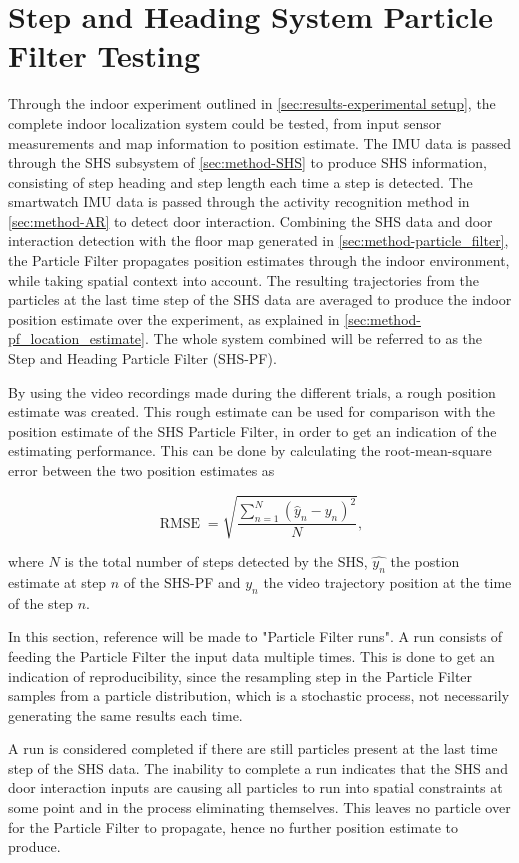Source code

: \section[SHS-PF Testing]{Step and Heading System Particle Filter Testing}
\label{sec:results-SHSPF}
Through the indoor experiment outlined in \cref{sec:results-experimental setup}, the complete indoor localization system could be tested, from input sensor measurements and map information to position estimate. The IMU data is passed through the \ac{SHS} subsystem of \cref{sec:method-SHS} to produce \ac{SHS} information, consisting of step heading and step length each time a step is detected. The smartwatch IMU data is passed through the activity recognition method in \cref{sec:method-AR} to detect door interaction. Combining the \ac{SHS} data and door interaction detection with the floor map generated in \cref{sec:method-particle_filter}, the Particle Filter propagates position estimates through the indoor environment, while taking spatial context into account. The resulting trajectories from the particles at the last time step of the SHS data are averaged to produce the indoor position estimate over the experiment, as explained in \cref{sec:method-pf_location_estimate}. The whole system combined will be referred to as the Step and Heading Particle Filter (SHS-PF).  \par 

By using the video recordings made during the different trials, a rough position estimate was created. This rough estimate can be used for comparison with the position estimate of the \ac{SHS} Particle Filter, in order to get an indication of the estimating performance. This can be done by calculating the root-mean-square error between the two position estimates as

\begin{equation}
	\displaystyle \operatorname {RMSE} ={\sqrt {\frac {\sum _{n=1}^{N}({\hat {y}}_{n}-y_{n})^{2}}{N}}},
	\label{eq:RMSE}
\end{equation}

where $N$ is the total number of steps detected by the SHS, $\hat{y_n}$ the postion estimate at step $n$ of the SHS-PF and $y_n$ the video trajectory position at the time of the step $n$. \par 

In this section, reference will be made to "Particle Filter runs". A run consists of feeding the Particle Filter the input data multiple times. This is done to get an indication of reproducibility, since the resampling step in the Particle Filter samples from a particle distribution, which is a stochastic process, not necessarily generating the same results each time.\par 
A run is considered completed if there are still particles present at the last time step of the SHS data. The inability to complete a run indicates that the SHS and door interaction inputs are causing all particles to run into spatial constraints at some point and in the process eliminating themselves. This leaves no particle over for the Particle Filter to propagate, hence no further position estimate to produce.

## Task
Give back the entire listing verbatim, without the pictures.

## Response below
Source code

: \section[SHS-PF Testing]{Step and Heading System Particle Filter Testing}
\label{sec:results-SHSPF}
Through the indoor experiment outlined in \cref{sec:results-experimental setup}, the complete indoor localization system could be tested, from input sensor measurements and map information to position estimate. The IMU data is passed through the \ac{SHS} subsystem of \cref{sec:method-SHS} to produce \ac{SHS} information, consisting of step heading and step length each time a step is detected. The smartwatch IMU data is passed through the activity recognition method in \cref{sec:method-AR} to detect door interaction. Combining the \ac{SHS} data and door interaction detection with the floor map generated in \cref{sec:method-particle_filter}, the Particle Filter propagates position estimates through the indoor environment, while taking spatial context into account. The resulting trajectories from the particles at the last time step of the SHS data are averaged to produce the indoor position estimate over the experiment, as explained in \cref{sec:method-pf_location_estimate}. The whole system combined will be referred to as the Step and Heading Particle Filter (SHS-PF).  \par 

By using the video recordings made during the different trials, a rough position estimate was created. This rough estimate can be used for comparison with the position estimate of the \ac{SHS} Particle Filter, in order to get an indication of the estimating performance. This can be done by calculating the root-mean-square error between the two position estimates as

\begin{equation}
	\displaystyle \operatorname {RMSE} ={\sqrt {\frac {\sum _{n=1}^{N}({\hat {y}}_{n}-y_{n})^{2}}{N}}},
	\label{eq:RMSE}
\end{equation}

where $N$ is the total number of steps detected by the SHS, $\hat{y_n}$ the postion estimate at step $n$ of the SHS-PF and $y_n$ the video trajectory position at the time of the step $n$. \par 

In this section, reference will be made to "Particle Filter runs". A run consists of feeding the Particle Filter the input data multiple times. This is done to get an indication of reproducibility, since the resampling step in the Particle Filter samples from a particle distribution, which is a stochastic process, not necessarily generating the same results each time.\par 
A run is considered completed if there are still particles present at the last time step of the SHS data. The inability to complete a run indicates that the SHS and door interaction inputs are causing all particles to run into spatial constraints at some point and in the process eliminating themselves. This leaves no particle over for the Particle Filter to propagate, hence no further position estimate to produce.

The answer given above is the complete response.